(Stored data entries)
==*==
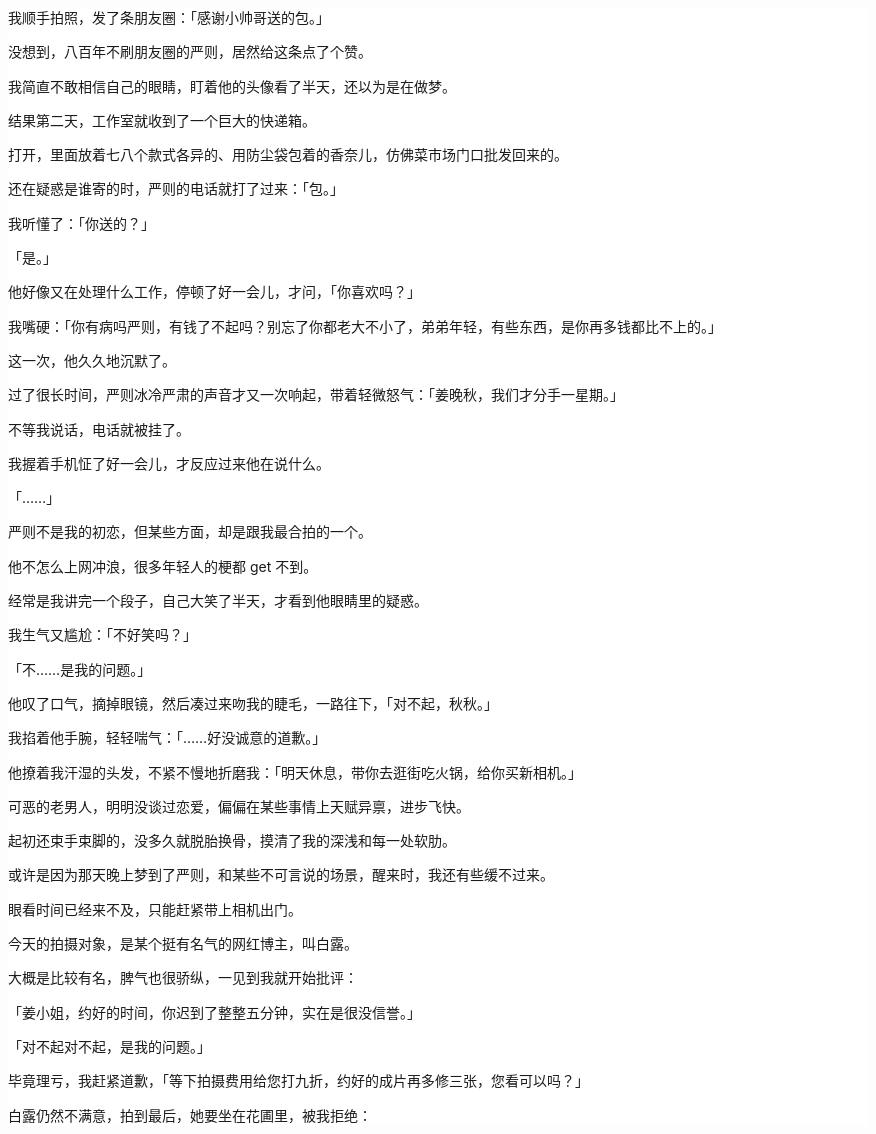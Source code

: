我顺手拍照，发了条朋友圈：「感谢小帅哥送的包。」

没想到，八百年不刷朋友圈的严则，居然给这条点了个赞。

我简直不敢相信自己的眼睛，盯着他的头像看了半天，还以为是在做梦。

结果第二天，工作室就收到了一个巨大的快递箱。

打开，里面放着七八个款式各异的、用防尘袋包着的香奈儿，仿佛菜市场门口批发回来的。

还在疑惑是谁寄的时，严则的电话就打了过来：「包。」

我听懂了：「你送的？」

「是。」

他好像又在处理什么工作，停顿了好一会儿，才问，「你喜欢吗？」

我嘴硬：「你有病吗严则，有钱了不起吗？别忘了你都老大不小了，弟弟年轻，有些东西，是你再多钱都比不上的。」

这一次，他久久地沉默了。

过了很长时间，严则冰冷严肃的声音才又一次响起，带着轻微怒气：「姜晚秋，我们才分手一星期。」

不等我说话，电话就被挂了。

我握着手机怔了好一会儿，才反应过来他在说什么。

「……」

严则不是我的初恋，但某些方面，却是跟我最合拍的一个。

他不怎么上网冲浪，很多年轻人的梗都 get 不到。

经常是我讲完一个段子，自己大笑了半天，才看到他眼睛里的疑惑。

我生气又尴尬：「不好笑吗？」

「不……是我的问题。」

他叹了口气，摘掉眼镜，然后凑过来吻我的睫毛，一路往下，「对不起，秋秋。」

我掐着他手腕，轻轻喘气：「……好没诚意的道歉。」

他撩着我汗湿的头发，不紧不慢地折磨我：「明天休息，带你去逛街吃火锅，给你买新相机。」

可恶的老男人，明明没谈过恋爱，偏偏在某些事情上天赋异禀，进步飞快。

起初还束手束脚的，没多久就脱胎换骨，摸清了我的深浅和每一处软肋。

或许是因为那天晚上梦到了严则，和某些不可言说的场景，醒来时，我还有些缓不过来。

眼看时间已经来不及，只能赶紧带上相机出门。

今天的拍摄对象，是某个挺有名气的网红博主，叫白露。

大概是比较有名，脾气也很骄纵，一见到我就开始批评：

「姜小姐，约好的时间，你迟到了整整五分钟，实在是很没信誉。」

「对不起对不起，是我的问题。」

毕竟理亏，我赶紧道歉，「等下拍摄费用给您打九折，约好的成片再多修三张，您看可以吗？」

白露仍然不满意，拍到最后，她要坐在花圃里，被我拒绝：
==*==
Starting from the line containing "他不怎么上网冲浪，很多年轻人的梗都 get 不到。", repeat each line through the end of the entries, exactly.

他不怎么上网冲浪，很多年轻人的梗都 get 不到。

经常是我讲完一个段子，自己大笑了半天，才看到他眼睛里的疑惑。

我生气又尴尬：「不好笑吗？」

「不……是我的问题。」

他叹了口气，摘掉眼镜，然后凑过来吻我的睫毛，一路往下，「对不起，秋秋。」

我掐着他手腕，轻轻喘气：「……好没诚意的道歉。」

他撩着我汗湿的头发，不紧不慢地折磨我：「明天休息，带你去逛街吃火锅，给你买新相机。」

可恶的老男人，明明没谈过恋爱，偏偏在某些事情上天赋异禀，进步飞快。

起初还束手束脚的，没多久就脱胎换骨，摸清了我的深浅和每一处软肋。

或许是因为那天晚上梦到了严则，和某些不可言说的场景，醒来时，我还有些缓不过来。

眼看时间已经来不及，只能赶紧带上相机出门。

今天的拍摄对象，是某个挺有名气的网红博主，叫白露。

大概是比较有名，脾气也很骄纵，一见到我就开始批评：

「姜小姐，约好的时间，你迟到了整整五分钟，实在是很没信誉。」

「对不起对不起，是我的问题。」

毕竟理亏，我赶紧道歉，「等下拍摄费用给您打九折，约好的成片再多修三张，您看可以吗？」

白露仍然不满意，拍到最后，她要坐在花圃里，被我拒绝：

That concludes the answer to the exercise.